===== ENTRIES SHOWN =====
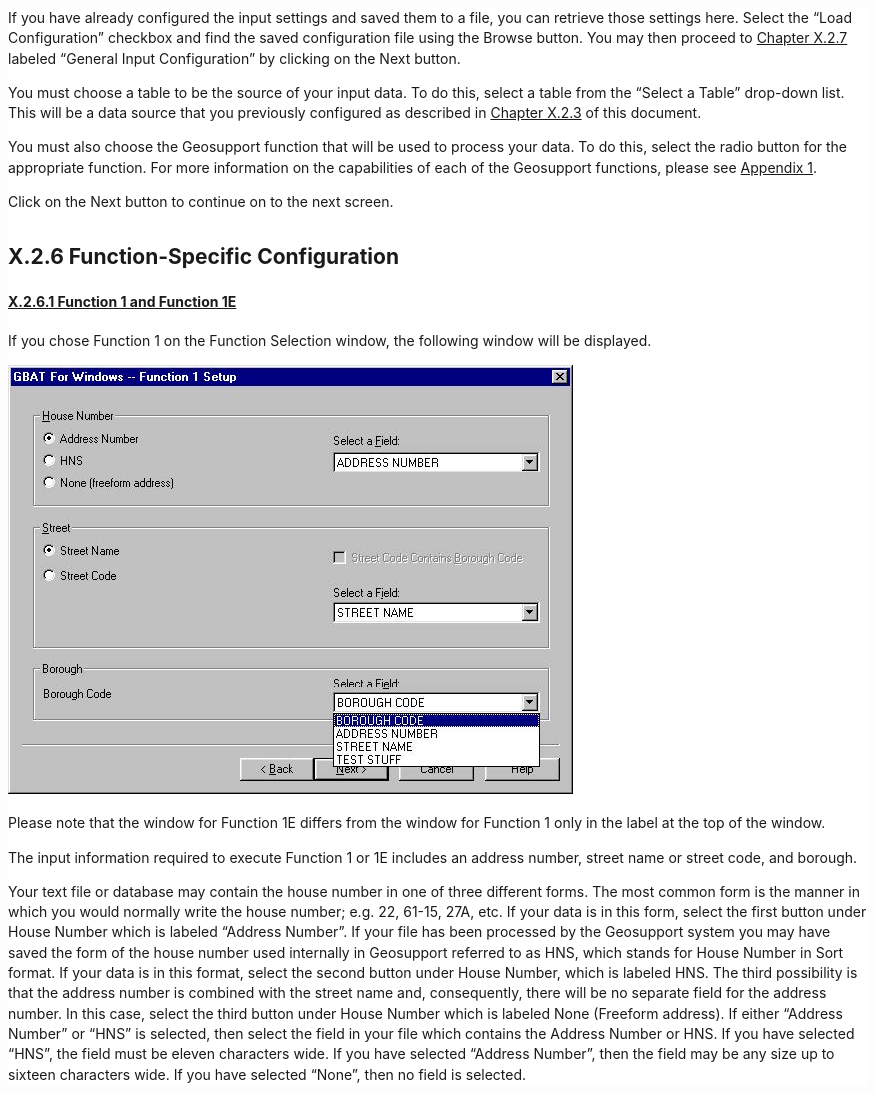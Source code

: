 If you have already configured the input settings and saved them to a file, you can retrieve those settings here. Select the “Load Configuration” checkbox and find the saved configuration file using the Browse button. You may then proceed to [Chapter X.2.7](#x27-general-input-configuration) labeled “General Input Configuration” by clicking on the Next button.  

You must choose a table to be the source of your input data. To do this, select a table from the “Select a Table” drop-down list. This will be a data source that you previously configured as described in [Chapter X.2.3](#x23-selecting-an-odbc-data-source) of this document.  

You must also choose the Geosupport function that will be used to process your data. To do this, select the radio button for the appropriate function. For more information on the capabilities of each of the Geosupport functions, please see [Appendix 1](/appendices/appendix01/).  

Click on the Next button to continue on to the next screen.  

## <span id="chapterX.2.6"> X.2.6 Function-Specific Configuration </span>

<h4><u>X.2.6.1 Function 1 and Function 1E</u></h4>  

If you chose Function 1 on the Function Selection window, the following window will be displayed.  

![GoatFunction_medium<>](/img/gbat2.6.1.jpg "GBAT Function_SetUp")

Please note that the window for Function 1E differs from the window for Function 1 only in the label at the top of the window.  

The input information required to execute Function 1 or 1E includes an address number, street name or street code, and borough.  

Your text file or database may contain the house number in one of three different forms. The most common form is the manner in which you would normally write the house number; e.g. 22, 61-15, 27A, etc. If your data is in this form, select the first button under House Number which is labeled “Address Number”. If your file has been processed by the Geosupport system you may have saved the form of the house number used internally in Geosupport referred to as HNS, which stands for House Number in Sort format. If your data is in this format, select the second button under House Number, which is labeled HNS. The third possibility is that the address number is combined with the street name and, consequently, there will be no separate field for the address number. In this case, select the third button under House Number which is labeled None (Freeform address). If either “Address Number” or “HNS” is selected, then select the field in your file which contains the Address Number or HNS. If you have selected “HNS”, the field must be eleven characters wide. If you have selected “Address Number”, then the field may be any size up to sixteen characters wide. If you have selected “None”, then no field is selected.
=====
--- REQUIRED ACTION ---
An exact, complete copy of the lines above from the one with "If you chose" through the one with "The input information" is the whole answer.

--- RESPONSE TO THE EXERCISE ---
If you chose Function 1 on the Function Selection window, the following window will be displayed.  

![GoatFunction_medium<>](/img/gbat2.6.1.jpg "GBAT Function_SetUp")

Please note that the window for Function 1E differs from the window for Function 1 only in the label at the top of the window.  

The input information required to execute Function 1 or 1E includes an address number, street name or street code, and borough.  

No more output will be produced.